Marine Science Faculty Publications
Surface-Ocean Color and Deep-Ocean Carbon Flux: How Close a Connection?
Document Type
Article
Publication Date
1990
Digital Object Identifier (DOI)
https://doi.org/10.1016/0198-0149(90)90046-X
Abstract
Seven years of simultaneous, quasi-continuous data collected by the Nimbus-7 Coastal Zone Color Scanner and by a deep-ocean sediment trap in the Sargasso Sea allow the derivation of empirical relationships between remotely sensed ocean color and the sinking of particulate carbon into the deep sea. In agreement with earlier observations, the results indicate a 1.5-month lag between surface-ocean events observed by the satellite and arrival of a record of those events, carried by sinking particles, at a depth of 3200 m. In addition, the results suggest that the sea-surface area most influential on particle-flux characteristics recorded by the sediment trap in the Sargasso Sea lies to the northeast of the trap's mooring site. The results point towards possible ways of quantifying the role of marine biota in the regulation of atmospheric carbon dioxide through use of satellite observations.

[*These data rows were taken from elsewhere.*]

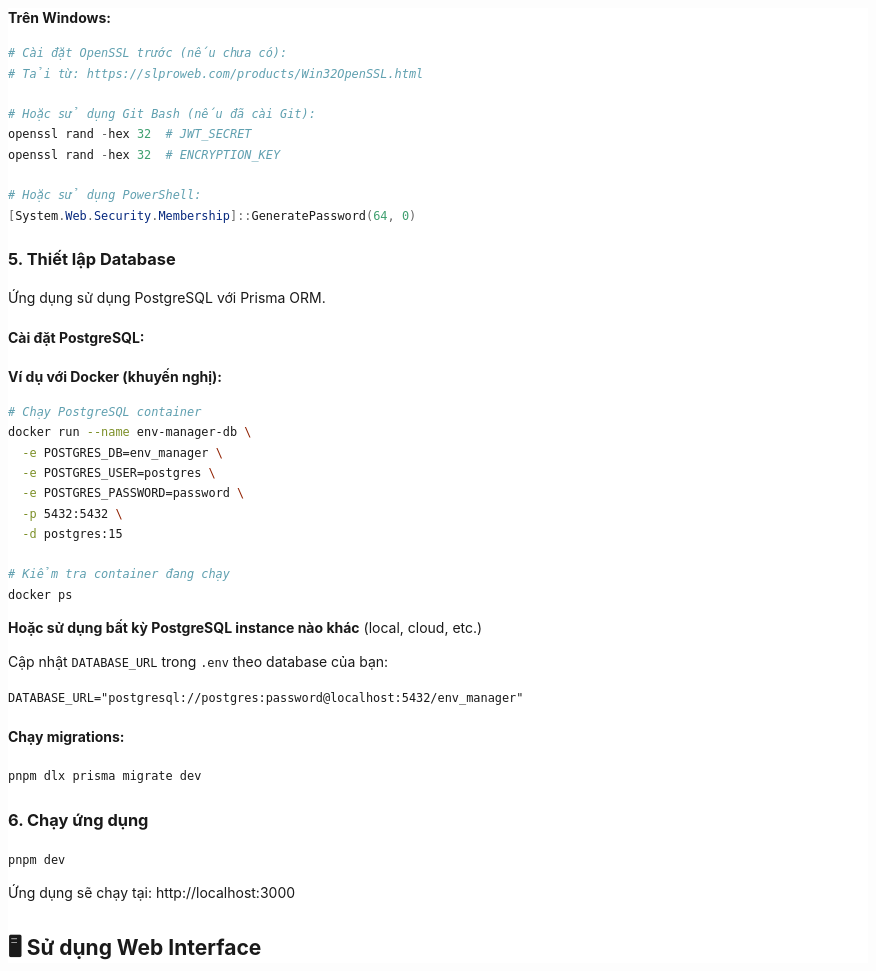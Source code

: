 **Trên Windows:**

```powershell
# Cài đặt OpenSSL trước (nếu chưa có):
# Tải từ: https://slproweb.com/products/Win32OpenSSL.html

# Hoặc sử dụng Git Bash (nếu đã cài Git):
openssl rand -hex 32  # JWT_SECRET
openssl rand -hex 32  # ENCRYPTION_KEY

# Hoặc sử dụng PowerShell:
[System.Web.Security.Membership]::GeneratePassword(64, 0)
```

### 5. Thiết lập Database

Ứng dụng sử dụng PostgreSQL với Prisma ORM.

#### Cài đặt PostgreSQL:

**Ví dụ với Docker (khuyến nghị):**

```bash
# Chạy PostgreSQL container
docker run --name env-manager-db \
  -e POSTGRES_DB=env_manager \
  -e POSTGRES_USER=postgres \
  -e POSTGRES_PASSWORD=password \
  -p 5432:5432 \
  -d postgres:15

# Kiểm tra container đang chạy
docker ps
```

**Hoặc sử dụng bất kỳ PostgreSQL instance nào khác** (local, cloud, etc.)

Cập nhật `DATABASE_URL` trong `.env` theo database của bạn:

```env
DATABASE_URL="postgresql://postgres:password@localhost:5432/env_manager"
```

#### Chạy migrations:

```bash
pnpm dlx prisma migrate dev
```

### 6. Chạy ứng dụng

```bash
pnpm dev
```

Ứng dụng sẽ chạy tại: http://localhost:3000

## 🖥️ Sử dụng Web Interface
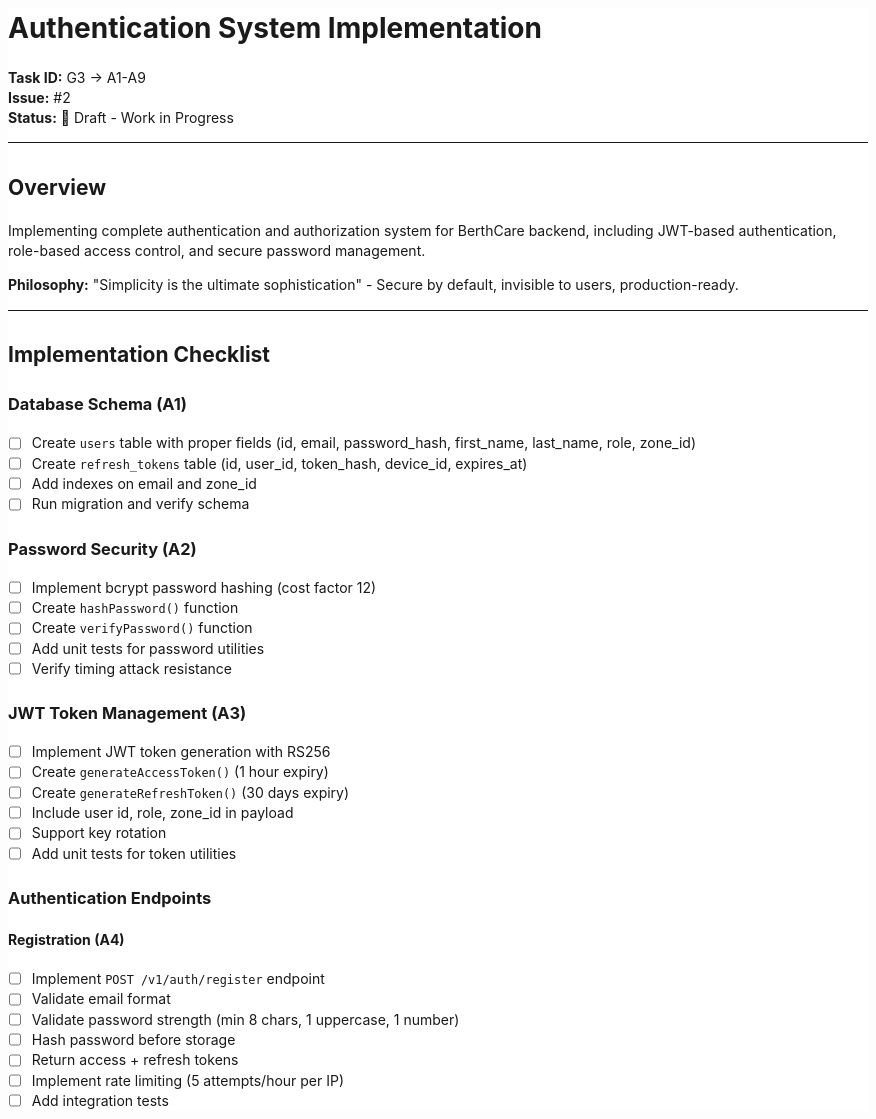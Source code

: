 # Authentication System Implementation

**Task ID:** G3 → A1-A9  
**Issue:** #2  
**Status:** 🚧 Draft - Work in Progress

---

## Overview

Implementing complete authentication and authorization system for BerthCare backend, including JWT-based authentication, role-based access control, and secure password management.

**Philosophy:** "Simplicity is the ultimate sophistication" - Secure by default, invisible to users, production-ready.

---

## Implementation Checklist

### Database Schema (A1)
- [ ] Create `users` table with proper fields (id, email, password_hash, first_name, last_name, role, zone_id)
- [ ] Create `refresh_tokens` table (id, user_id, token_hash, device_id, expires_at)
- [ ] Add indexes on email and zone_id
- [ ] Run migration and verify schema

### Password Security (A2)
- [ ] Implement bcrypt password hashing (cost factor 12)
- [ ] Create `hashPassword()` function
- [ ] Create `verifyPassword()` function
- [ ] Add unit tests for password utilities
- [ ] Verify timing attack resistance

### JWT Token Management (A3)
- [ ] Implement JWT token generation with RS256
- [ ] Create `generateAccessToken()` (1 hour expiry)
- [ ] Create `generateRefreshToken()` (30 days expiry)
- [ ] Include user id, role, zone_id in payload
- [ ] Support key rotation
- [ ] Add unit tests for token utilities

### Authentication Endpoints

#### Registration (A4)
- [ ] Implement `POST /v1/auth/register` endpoint
- [ ] Validate email format
- [ ] Validate password strength (min 8 chars, 1 uppercase, 1 number)
- [ ] Hash password before storage
- [ ] Return access + refresh tokens
- [ ] Implement rate limiting (5 attempts/hour per IP)
- [ ] Add integration tests
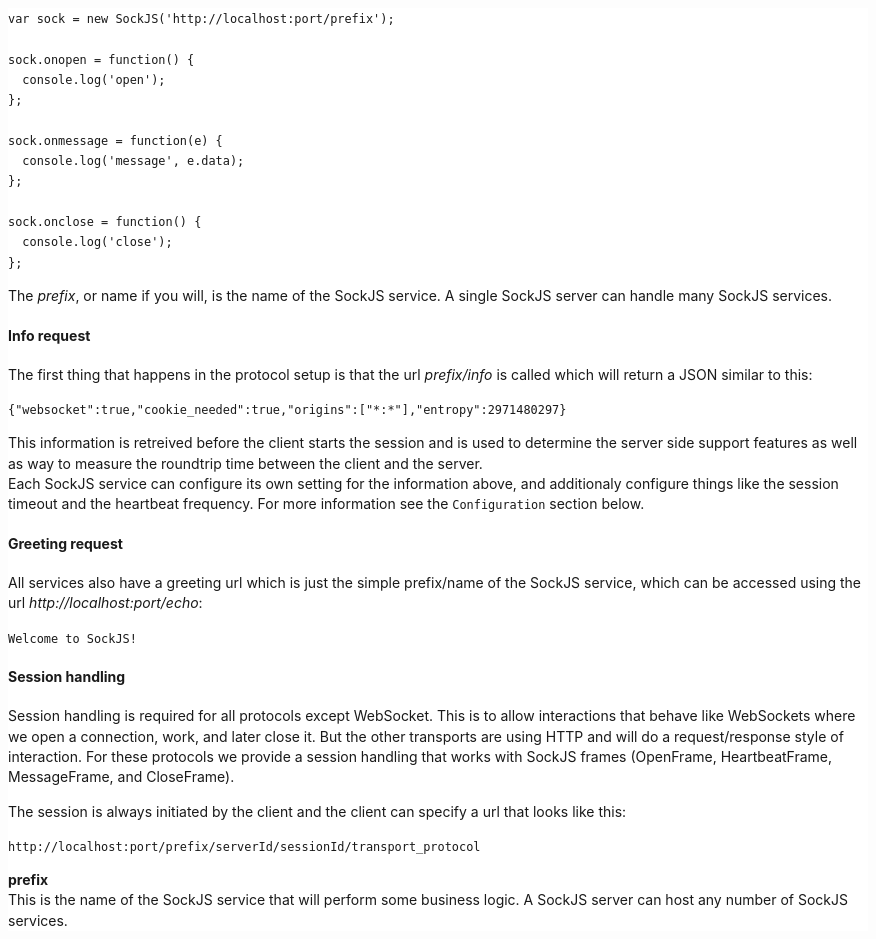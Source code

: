     var sock = new SockJS('http://localhost:port/prefix');
    
    sock.onopen = function() {
      console.log('open');
    };
    
    sock.onmessage = function(e) {
      console.log('message', e.data);
    };
    
    sock.onclose = function() {
      console.log('close');
    };
   
The _prefix_, or name if you will, is the name of the SockJS service. A single SockJS server can handle many SockJS 
services.


#### Info request
The first thing that happens in the protocol setup is that the url _prefix/info_ is called which will return a JSON 
similar to this:

    {"websocket":true,"cookie_needed":true,"origins":["*:*"],"entropy":2971480297}
    
This information is retreived before the client starts the session and is used to determine the server side support 
features as well as way to measure the roundtrip time between the client and the server.  
Each SockJS service can configure its own setting for the information above, and additionaly configure things like the 
session timeout and the heartbeat frequency. For more information see the ```Configuration``` section below.

#### Greeting request
All services also have a greeting url which is just the simple prefix/name of the SockJS service, which can be accessed 
using the url _http://localhost:port/echo_:  

    Welcome to SockJS!


#### Session handling
Session handling is required for all protocols except WebSocket. This is to allow interactions that behave like WebSockets 
where we open a connection, work, and later close it. But the other transports are using HTTP and will do a 
request/response style of interaction. For these protocols we provide a session handling that works with SockJS frames 
(OpenFrame, HeartbeatFrame, MessageFrame, and CloseFrame). 

The session is always initiated by the client and the client can specify a url that looks like this:  

    http://localhost:port/prefix/serverId/sessionId/transport_protocol
    
__prefix__  
This is the name of the SockJS service that will perform some business logic. A SockJS server can host any number of 
SockJS services. 
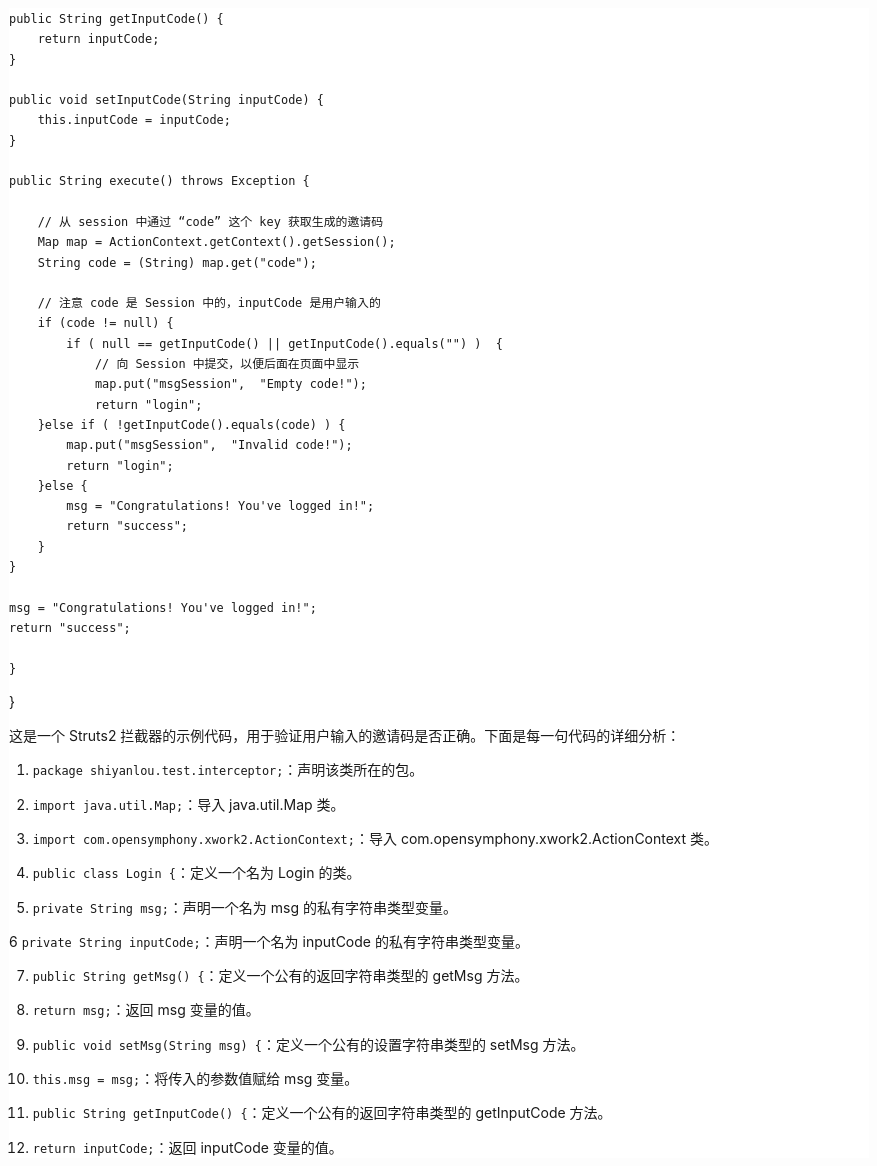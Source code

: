     public String getInputCode() {
        return inputCode;
    }

    public void setInputCode(String inputCode) {
        this.inputCode = inputCode;
    }

    public String execute() throws Exception {

        // 从 session 中通过 “code” 这个 key 获取生成的邀请码
        Map map = ActionContext.getContext().getSession();
        String code = (String) map.get("code");

        // 注意 code 是 Session 中的，inputCode 是用户输入的
        if (code != null) {
            if ( null == getInputCode() || getInputCode().equals("") )  {
                // 向 Session 中提交，以便后面在页面中显示
                map.put("msgSession",  "Empty code!");
                return "login";
        }else if ( !getInputCode().equals(code) ) {
            map.put("msgSession",  "Invalid code!");
            return "login";
        }else {
            msg = "Congratulations! You've logged in!";
            return "success";
        }
    }

    msg = "Congratulations! You've logged in!";
    return "success";

    }
}

这是一个 Struts2 拦截器的示例代码，用于验证用户输入的邀请码是否正确。下面是每一句代码的详细分析：

1. `package shiyanlou.test.interceptor;`：声明该类所在的包。

2. `import java.util.Map;`：导入 java.util.Map 类。

3. `import com.opensymphony.xwork2.ActionContext;`：导入 com.opensymphony.xwork2.ActionContext 类。

4. `public class Login {`：定义一个名为 Login 的类。

5. `private String msg;`：声明一个名为 msg 的私有字符串类型变量。

6 `private String inputCode;`：声明一个名为 inputCode 的私有字符串类型变量。

7. `public String getMsg() {`：定义一个公有的返回字符串类型的 getMsg 方法。

8. `return msg;`：返回 msg 变量的值。

9. `public void setMsg(String msg) {`：定义一个公有的设置字符串类型的 setMsg 方法。

10. `this.msg = msg;`：将传入的参数值赋给 msg 变量。

11. `public String getInputCode() {`：定义一个公有的返回字符串类型的 getInputCode 方法。

12. `return inputCode;`：返回 inputCode 变量的值。
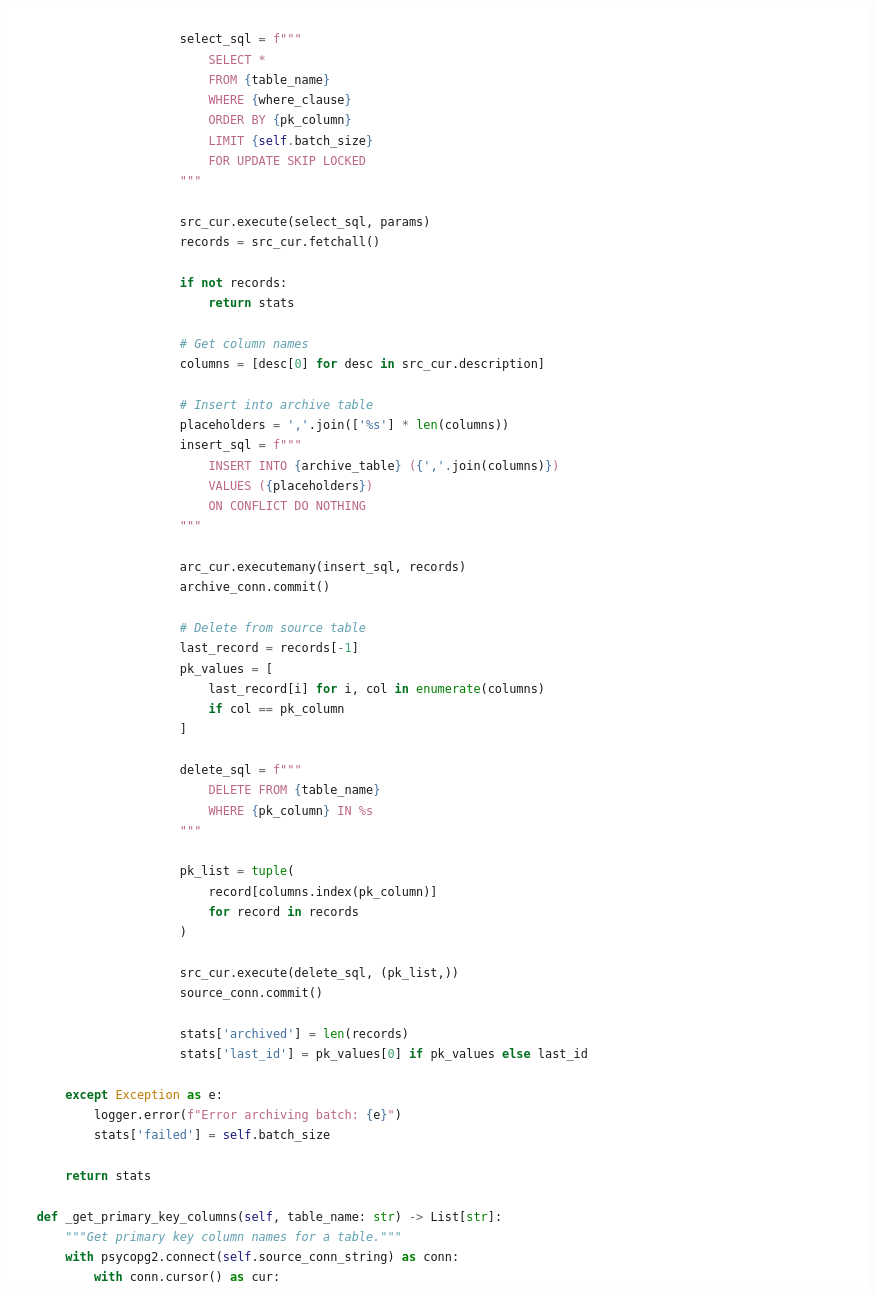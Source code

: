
 ```python

                        select_sql = f"""
                            SELECT *
                            FROM {table_name}
                            WHERE {where_clause}
                            ORDER BY {pk_column}
                            LIMIT {self.batch_size}
                            FOR UPDATE SKIP LOCKED
                        """

                        src_cur.execute(select_sql, params)
                        records = src_cur.fetchall()

                        if not records:
                            return stats

                        # Get column names
                        columns = [desc[0] for desc in src_cur.description]

                        # Insert into archive table
                        placeholders = ','.join(['%s'] * len(columns))
                        insert_sql = f"""
                            INSERT INTO {archive_table} ({','.join(columns)})
                            VALUES ({placeholders})
                            ON CONFLICT DO NOTHING
                        """

                        arc_cur.executemany(insert_sql, records)
                        archive_conn.commit()

                        # Delete from source table
                        last_record = records[-1]
                        pk_values = [
                            last_record[i] for i, col in enumerate(columns)
                            if col == pk_column
                        ]

                        delete_sql = f"""
                            DELETE FROM {table_name}
                            WHERE {pk_column} IN %s
                        """

                        pk_list = tuple(
                            record[columns.index(pk_column)]
                            for record in records
                        )

                        src_cur.execute(delete_sql, (pk_list,))
                        source_conn.commit()

                        stats['archived'] = len(records)
                        stats['last_id'] = pk_values[0] if pk_values else last_id

        except Exception as e:
            logger.error(f"Error archiving batch: {e}")
            stats['failed'] = self.batch_size

        return stats

    def _get_primary_key_columns(self, table_name: str) -> List[str]:
        """Get primary key column names for a table."""
        with psycopg2.connect(self.source_conn_string) as conn:
            with conn.cursor() as cur:
```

Citation / Publisher Attribution
Deep Sea Research Part A, Oceanographic Research Papers, v. 37, issue 8, p. 1331-1343
Scholar Commons Citation
Deuser, W. G.; Muller-Karger, Frank E.; Evans, R. H.; Brown, O. B.; Esaias, W.; and Feldman, G., "Surface-Ocean Color and Deep-Ocean Carbon Flux: How Close a Connection?" (1990). Marine Science Faculty Publications. 1201.